本文的任务是全代码复现一篇paper,标题为 :Co-expression networks revealed potential core lncRNAs in the triple-negative breast cancer. PMID:27380926

ref: 生信技能树–七步走纯R代码通过数据挖掘复现一篇实验文章(第1到6步)

我们复现的文章是对8名乳腺癌的患者的转录组测序数据的分析。复现测序的流程恐怕不太现实,但是我们可以通过TCGA数据库中的肿瘤数据复现文章的数据分析流程。

本文的分析流程包括:

  • 下载数据

  • 数据清洗

  • 质量控制

  • 差异分析

  • 注释mRNA,lncRNA

  • 富集分析

至于WGCNA分析在本文就不再复现了,有兴趣的同学也可以查阅生信技能树的文章七步走纯R代码通过数据挖掘复现一篇实验文章(第七步WGCNA)

Step 01 数据下载

选择TCGA的breast cancer data

下载RNAseq表达矩阵和临床信息

P.S. 要注意的是在生信技能树中使用的是GDC的breast cancer dataset,而本文使用的是TCGA 的。两个dataset分析出来的数据差异颇大。
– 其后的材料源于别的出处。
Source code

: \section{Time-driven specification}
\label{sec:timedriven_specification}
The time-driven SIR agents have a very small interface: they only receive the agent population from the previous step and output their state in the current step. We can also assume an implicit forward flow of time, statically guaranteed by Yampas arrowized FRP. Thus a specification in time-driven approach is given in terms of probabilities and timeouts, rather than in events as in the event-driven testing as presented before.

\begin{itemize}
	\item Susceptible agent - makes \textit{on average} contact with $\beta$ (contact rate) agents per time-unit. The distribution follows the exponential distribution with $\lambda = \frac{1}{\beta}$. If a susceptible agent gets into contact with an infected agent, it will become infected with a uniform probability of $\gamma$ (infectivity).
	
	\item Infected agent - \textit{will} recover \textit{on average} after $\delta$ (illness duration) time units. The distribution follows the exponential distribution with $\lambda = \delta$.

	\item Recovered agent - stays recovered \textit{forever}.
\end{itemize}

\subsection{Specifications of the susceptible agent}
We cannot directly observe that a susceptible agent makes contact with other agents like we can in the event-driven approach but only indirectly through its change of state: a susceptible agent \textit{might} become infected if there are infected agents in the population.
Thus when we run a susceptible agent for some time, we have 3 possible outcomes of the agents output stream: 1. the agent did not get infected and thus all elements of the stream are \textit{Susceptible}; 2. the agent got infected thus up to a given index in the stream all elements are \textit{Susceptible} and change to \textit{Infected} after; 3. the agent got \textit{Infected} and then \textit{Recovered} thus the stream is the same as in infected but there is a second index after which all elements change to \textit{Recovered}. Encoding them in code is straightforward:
随后,下载文件“Homo_sapiens.GRCh38.98.chr.gtf.gz”即可。

Step 02 数据清洗

该步骤需要从临床信息中提取中三阴性乳腺癌样本的临床信息与表达矩阵,并将肿瘤样本与正常样本进行配对。

三阴性乳腺癌(Triple-negative breast cancer, TNBC) : 指的是以下三种受体均不表达的乳腺癌类型:

  • 雌激素受体:estrogen receptor (ER) ;
  • 孕激素受体:progesterone receptor(PR) ;
  • 人类表皮生长因子受体2: HER2/neu
1
2
3
4
5
6
7
8
9
10
11
12
13
14
15
16
17
18
19
20
21
22
23
24
25
rm(list = ls())
#selecting triple-negative breast cancer samples from phenotype data
#extracting clinical information

p <- read.table('.../data/BRCA_clinicalMatrix',header = T,
sep = '\t',quote = '')

colnames(p)[grep("receptor_status", colnames(p))]
## [1] "breast_carcinoma_estrogen_receptor_status"
## [2] "breast_carcinoma_progesterone_receptor_status"
## [3] "lab_proc_her2_neu_immunohistochemistry_receptor_status"
## [4] "metastatic_breast_carcinoma_estrogen_receptor_status"
## [5] "metastatic_breast_carcinoma_progesterone_receptor_status"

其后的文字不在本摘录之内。